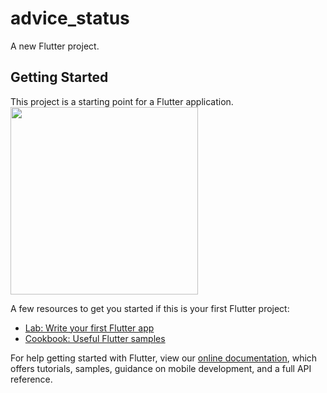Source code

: # advice_status

A new Flutter project.

## Getting Started

This project is a starting point for a Flutter application.
<img src="https://user-images.githubusercontent.com/53872301/167300032-8fcf8955-cabb-4891-9c8b-c58d8678d866.png" width="300"/>


A few resources to get you started if this is your first Flutter project:

- [Lab: Write your first Flutter app](https://flutter.dev/docs/get-started/codelab)
- [Cookbook: Useful Flutter samples](https://flutter.dev/docs/cookbook)

For help getting started with Flutter, view our
[online documentation](https://flutter.dev/docs), which offers tutorials,
samples, guidance on mobile development, and a full API reference.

▶ **What needs to be done**
Retype nothing except the lines from the line holding "For help getting" through the last line of the entries, both included.

▶ **Written answer**
For help getting started with Flutter, view our
[online documentation](https://flutter.dev/docs), which offers tutorials,
samples, guidance on mobile development, and a full API reference.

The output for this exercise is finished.